Lines from the one containing "###### 1. Can you cd into the temp directory?" through the end of the entries below: set them down exactly, both ends included, with nothing added.

= Beginning of Section =

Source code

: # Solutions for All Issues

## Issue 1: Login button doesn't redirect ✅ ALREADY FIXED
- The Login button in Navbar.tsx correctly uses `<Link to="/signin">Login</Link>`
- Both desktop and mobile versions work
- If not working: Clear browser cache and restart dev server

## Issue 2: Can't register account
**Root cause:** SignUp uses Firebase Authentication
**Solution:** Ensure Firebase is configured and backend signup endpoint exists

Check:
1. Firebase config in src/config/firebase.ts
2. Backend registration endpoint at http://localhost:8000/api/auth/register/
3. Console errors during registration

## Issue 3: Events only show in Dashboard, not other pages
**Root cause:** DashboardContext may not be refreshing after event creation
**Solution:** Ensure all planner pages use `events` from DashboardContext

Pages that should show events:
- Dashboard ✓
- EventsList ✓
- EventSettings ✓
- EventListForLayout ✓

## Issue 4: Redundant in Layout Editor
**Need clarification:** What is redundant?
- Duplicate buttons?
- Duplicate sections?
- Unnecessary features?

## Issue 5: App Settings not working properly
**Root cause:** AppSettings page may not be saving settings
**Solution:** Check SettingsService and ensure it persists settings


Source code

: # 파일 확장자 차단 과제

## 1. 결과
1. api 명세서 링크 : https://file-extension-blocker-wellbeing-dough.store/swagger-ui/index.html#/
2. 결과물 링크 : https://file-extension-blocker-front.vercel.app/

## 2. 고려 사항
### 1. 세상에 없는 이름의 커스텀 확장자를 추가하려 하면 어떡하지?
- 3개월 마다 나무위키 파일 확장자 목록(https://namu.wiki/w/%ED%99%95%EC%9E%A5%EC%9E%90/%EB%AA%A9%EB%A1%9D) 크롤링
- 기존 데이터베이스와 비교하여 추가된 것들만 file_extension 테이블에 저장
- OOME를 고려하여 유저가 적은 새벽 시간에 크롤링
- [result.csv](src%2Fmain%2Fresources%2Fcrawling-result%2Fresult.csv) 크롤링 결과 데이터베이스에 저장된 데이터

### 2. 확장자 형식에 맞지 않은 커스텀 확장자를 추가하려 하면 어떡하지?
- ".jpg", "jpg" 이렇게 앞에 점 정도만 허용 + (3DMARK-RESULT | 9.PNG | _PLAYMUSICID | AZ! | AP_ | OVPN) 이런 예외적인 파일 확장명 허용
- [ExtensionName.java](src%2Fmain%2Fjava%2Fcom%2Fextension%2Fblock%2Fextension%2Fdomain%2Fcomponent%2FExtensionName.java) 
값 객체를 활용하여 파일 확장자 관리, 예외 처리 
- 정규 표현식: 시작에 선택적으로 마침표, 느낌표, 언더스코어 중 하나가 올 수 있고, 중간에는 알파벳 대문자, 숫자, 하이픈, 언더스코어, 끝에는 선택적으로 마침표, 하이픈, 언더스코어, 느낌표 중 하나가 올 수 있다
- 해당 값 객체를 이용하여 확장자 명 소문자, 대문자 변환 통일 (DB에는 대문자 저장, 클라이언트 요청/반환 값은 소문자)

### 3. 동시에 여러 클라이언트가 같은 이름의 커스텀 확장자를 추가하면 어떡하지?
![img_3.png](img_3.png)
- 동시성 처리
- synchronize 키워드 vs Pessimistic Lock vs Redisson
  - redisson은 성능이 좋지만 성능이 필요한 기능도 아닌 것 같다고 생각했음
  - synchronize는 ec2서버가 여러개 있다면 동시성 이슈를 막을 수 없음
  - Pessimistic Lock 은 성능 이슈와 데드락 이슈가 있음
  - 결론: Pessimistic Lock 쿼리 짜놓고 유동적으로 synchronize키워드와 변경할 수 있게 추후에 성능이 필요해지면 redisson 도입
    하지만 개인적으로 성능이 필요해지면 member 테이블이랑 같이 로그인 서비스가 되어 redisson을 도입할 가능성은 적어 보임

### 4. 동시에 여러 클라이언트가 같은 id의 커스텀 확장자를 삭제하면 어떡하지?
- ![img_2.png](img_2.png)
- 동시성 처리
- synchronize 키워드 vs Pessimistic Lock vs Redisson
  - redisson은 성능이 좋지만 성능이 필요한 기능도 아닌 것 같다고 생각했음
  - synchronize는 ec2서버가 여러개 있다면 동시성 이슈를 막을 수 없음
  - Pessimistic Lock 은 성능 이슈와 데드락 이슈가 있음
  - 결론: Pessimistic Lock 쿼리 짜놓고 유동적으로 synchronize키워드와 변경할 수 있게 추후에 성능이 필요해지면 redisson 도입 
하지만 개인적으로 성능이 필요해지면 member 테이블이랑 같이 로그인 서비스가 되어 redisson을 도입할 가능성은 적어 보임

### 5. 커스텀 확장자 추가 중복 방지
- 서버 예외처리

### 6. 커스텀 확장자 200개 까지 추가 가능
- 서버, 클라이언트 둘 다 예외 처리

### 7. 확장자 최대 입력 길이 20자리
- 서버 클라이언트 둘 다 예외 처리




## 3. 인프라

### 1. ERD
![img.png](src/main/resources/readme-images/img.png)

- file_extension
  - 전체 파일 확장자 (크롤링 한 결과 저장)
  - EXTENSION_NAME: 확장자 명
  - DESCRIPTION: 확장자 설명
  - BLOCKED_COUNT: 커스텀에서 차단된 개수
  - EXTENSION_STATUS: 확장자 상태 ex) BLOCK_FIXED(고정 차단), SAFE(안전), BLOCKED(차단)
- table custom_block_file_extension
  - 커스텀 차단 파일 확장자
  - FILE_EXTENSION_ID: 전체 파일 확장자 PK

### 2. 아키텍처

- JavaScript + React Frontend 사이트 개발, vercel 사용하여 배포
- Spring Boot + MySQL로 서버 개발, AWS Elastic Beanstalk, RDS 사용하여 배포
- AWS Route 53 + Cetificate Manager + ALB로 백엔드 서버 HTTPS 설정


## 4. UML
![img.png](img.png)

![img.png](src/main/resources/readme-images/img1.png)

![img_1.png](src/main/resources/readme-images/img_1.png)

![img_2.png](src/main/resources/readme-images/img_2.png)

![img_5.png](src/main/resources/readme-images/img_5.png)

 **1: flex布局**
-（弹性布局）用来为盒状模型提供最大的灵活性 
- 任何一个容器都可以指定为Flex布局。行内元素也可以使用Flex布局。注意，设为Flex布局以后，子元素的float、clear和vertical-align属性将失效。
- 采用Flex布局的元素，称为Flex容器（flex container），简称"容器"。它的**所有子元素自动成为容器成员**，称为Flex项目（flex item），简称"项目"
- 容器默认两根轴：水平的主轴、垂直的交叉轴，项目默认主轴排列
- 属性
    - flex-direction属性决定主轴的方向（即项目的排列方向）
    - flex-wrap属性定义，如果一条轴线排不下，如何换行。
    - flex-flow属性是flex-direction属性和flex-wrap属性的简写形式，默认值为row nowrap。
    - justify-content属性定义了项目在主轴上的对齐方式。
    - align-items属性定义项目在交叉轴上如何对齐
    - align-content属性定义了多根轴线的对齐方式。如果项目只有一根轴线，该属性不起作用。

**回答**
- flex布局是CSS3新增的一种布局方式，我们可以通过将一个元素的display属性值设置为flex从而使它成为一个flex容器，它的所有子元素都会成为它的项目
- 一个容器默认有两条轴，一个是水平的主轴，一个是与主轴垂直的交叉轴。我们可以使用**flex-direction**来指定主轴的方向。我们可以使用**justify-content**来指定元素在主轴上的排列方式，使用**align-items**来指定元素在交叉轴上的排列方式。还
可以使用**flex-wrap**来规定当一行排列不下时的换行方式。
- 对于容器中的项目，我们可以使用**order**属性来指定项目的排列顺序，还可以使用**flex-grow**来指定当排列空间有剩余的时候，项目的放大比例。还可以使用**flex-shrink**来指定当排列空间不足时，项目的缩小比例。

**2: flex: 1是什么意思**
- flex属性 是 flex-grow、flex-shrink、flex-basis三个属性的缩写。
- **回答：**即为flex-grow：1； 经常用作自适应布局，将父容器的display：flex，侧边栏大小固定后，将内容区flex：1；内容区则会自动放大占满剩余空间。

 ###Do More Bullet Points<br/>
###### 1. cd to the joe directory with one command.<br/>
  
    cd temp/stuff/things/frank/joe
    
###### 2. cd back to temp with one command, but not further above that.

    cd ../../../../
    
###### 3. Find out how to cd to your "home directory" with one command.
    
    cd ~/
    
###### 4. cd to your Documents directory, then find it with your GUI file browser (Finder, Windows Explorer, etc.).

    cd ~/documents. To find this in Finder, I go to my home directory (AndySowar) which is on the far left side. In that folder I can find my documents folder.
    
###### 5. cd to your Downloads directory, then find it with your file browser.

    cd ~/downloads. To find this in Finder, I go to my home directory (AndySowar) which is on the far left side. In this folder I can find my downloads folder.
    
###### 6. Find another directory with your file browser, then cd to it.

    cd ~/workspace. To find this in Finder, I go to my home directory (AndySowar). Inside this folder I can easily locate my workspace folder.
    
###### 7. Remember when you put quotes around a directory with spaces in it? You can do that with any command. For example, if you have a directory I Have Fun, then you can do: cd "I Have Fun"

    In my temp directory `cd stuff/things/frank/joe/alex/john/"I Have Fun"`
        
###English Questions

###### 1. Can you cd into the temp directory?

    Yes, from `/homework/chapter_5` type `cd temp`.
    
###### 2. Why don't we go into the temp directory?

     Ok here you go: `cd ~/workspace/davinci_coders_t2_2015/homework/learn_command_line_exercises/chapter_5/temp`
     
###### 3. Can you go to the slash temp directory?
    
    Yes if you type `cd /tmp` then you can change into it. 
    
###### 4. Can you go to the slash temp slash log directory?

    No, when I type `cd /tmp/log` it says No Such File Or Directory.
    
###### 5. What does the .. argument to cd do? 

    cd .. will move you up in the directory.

= End of Section =

Answer below.
###### 1. Can you cd into the temp directory?

    Yes, from `/homework/chapter_5` type `cd temp`.
    
###### 2. Why don't we go into the temp directory?

     Ok here you go: `cd ~/workspace/davinci_coders_t2_2015/homework/learn_command_line_exercises/chapter_5/temp`
     
###### 3. Can you go to the slash temp directory?
    
    Yes if you type `cd /tmp` then you can change into it. 
    
###### 4. Can you go to the slash temp slash log directory?

    No, when I type `cd /tmp/log` it says No Such File Or Directory.
    
###### 5. What does the .. argument to cd do? 

    cd .. will move you up in the directory.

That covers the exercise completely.